Kingsland und die weiteren Vororte auf der Landenge haben Aucklands dichteste Konzentration an Craft-Brauereien und Taprooms, mit einem zweiten, stärker waterfront-orientierten Cluster rund um Britomart und das Viaduct. Auch die Karangahape Road hat eine lebendige, eklektischere Bierbar-Szene.

Aucklands Craft-Beer-Szene, kurz erklärt

Neuseelands Craft-Beer-Industrie hat sich von einer Handvoll Pionierbrauereien in den 1990er-Jahren zu einer wirklich ernstzunehmenden Szene entwickelt, und Auckland trägt als größte Stadt des Landes die größte Konzentration dieses Wachstums. Die Brauereien der Stadt setzen stark auf hopfenbetonte Stile und nutzen dabei Neuseelands markante lokale Hopfensorten (aromatische, fruchtbetonte Sorten, die international unter Brauern Anerkennung gefunden haben), ergänzt durch ein wachsendes Angebot an Lagern, Sauerbieren und Fassreifungs-Experimenten, während die Szene über ihre frühe, IPA-lastige Phase hinauswächst. Anders als Aucklands Weinszene, die sich fast vollständig auf Waiheke Island konzentriert, verteilt sich die Craft-Beer-Szene über die Festlandstadt selbst – keine Fähre nötig, nur die Bereitschaft, zwischen ein paar Schlüssel-Vororten zu reisen.

Dieser Guide zeigt, wo sich diese Szene konzentriert, wie ein bierfokussierter Nachmittag oder Abend in der Praxis tatsächlich aussieht, und wie Sie das um den Rest einer Auckland-Reiseroute herum einplanen, ohne dass es die ganze Reise dominiert.

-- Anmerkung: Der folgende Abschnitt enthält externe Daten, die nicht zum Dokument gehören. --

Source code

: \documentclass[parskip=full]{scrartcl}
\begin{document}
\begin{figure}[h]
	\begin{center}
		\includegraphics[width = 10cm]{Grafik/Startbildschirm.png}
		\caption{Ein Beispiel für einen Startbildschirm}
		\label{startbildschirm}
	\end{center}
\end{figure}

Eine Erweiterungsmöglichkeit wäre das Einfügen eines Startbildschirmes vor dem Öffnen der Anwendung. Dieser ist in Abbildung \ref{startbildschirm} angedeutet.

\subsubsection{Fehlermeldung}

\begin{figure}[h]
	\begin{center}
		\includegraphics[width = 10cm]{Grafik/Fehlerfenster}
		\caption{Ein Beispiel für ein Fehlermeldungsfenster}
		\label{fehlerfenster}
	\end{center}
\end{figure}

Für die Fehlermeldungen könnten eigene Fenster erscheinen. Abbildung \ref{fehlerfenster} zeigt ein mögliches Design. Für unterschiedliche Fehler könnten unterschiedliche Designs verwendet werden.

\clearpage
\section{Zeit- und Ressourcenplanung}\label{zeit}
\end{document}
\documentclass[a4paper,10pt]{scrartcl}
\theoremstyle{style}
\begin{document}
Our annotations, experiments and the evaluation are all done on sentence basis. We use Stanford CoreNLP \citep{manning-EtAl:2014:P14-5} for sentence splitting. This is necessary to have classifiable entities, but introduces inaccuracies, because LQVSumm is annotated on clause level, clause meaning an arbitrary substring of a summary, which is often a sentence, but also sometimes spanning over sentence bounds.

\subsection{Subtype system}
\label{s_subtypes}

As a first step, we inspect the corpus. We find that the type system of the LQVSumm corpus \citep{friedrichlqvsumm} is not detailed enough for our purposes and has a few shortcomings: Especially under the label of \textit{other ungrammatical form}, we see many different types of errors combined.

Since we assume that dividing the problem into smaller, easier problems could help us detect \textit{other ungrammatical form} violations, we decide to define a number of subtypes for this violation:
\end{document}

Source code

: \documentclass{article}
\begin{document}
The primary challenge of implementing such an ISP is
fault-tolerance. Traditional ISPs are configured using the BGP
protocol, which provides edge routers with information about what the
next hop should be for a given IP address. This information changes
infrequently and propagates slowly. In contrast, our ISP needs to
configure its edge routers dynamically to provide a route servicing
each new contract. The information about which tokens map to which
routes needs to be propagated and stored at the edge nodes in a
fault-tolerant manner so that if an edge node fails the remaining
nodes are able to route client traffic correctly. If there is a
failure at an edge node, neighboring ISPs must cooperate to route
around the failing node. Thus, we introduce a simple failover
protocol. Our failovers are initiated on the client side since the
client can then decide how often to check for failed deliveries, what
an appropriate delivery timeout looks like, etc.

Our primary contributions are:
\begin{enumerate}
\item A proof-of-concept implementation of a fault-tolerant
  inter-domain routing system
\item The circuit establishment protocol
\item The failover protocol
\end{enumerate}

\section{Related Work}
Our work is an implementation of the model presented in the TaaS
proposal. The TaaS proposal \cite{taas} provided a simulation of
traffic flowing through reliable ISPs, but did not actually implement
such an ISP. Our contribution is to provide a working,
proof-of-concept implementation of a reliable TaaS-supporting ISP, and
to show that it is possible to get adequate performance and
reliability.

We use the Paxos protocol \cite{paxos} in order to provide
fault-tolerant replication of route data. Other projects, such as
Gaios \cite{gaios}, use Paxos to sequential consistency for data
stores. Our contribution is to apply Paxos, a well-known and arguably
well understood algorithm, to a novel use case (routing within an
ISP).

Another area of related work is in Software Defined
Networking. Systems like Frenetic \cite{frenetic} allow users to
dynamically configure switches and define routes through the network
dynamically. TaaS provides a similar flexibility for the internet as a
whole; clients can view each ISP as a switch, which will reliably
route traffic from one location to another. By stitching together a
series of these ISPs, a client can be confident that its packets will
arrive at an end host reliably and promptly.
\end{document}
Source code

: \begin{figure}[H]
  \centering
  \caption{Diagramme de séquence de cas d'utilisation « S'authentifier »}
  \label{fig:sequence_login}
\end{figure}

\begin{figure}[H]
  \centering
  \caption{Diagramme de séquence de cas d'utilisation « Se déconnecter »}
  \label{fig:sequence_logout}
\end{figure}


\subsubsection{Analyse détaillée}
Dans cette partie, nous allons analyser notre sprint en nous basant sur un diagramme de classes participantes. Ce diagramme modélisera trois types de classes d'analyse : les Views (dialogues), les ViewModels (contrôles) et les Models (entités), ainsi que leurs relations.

Wo sich Brauereien und Taprooms konzentrieren

Kingsland, ein innenstadtnaher Vorort mit kurzer Zugfahrt vom Stadtzentrum auf der Western Line, hat sich zu Aucklands konzentriertestem Craft-Beer-Viertel entwickelt, mit mehreren Taprooms und Bars in bequemer Gehdistanz zum Bahnhof und untereinander – wirklich gutes Terrain für eine Tour auf eigene Faust ohne Auto oder Rideshare zwischen den Stopps. Britomart und das weitere Viaduct-Viertel bilden einen zweiten, gepflegteren Cluster, der Bier oft mit Essen kombiniert, was eher zu einem Abend passt als zu einer dedizierten Brauerei-Tour. Die Karangahape Road (K Road) rundet das Bild mit einer raueren, eklektischeren Bierbar-Szene ab, die dedizierte Craft-Beer-Bars mit Lokalen mischt, die eine starke Zapfliste neben einer breiteren Ausgeh-Atmosphäre bieten.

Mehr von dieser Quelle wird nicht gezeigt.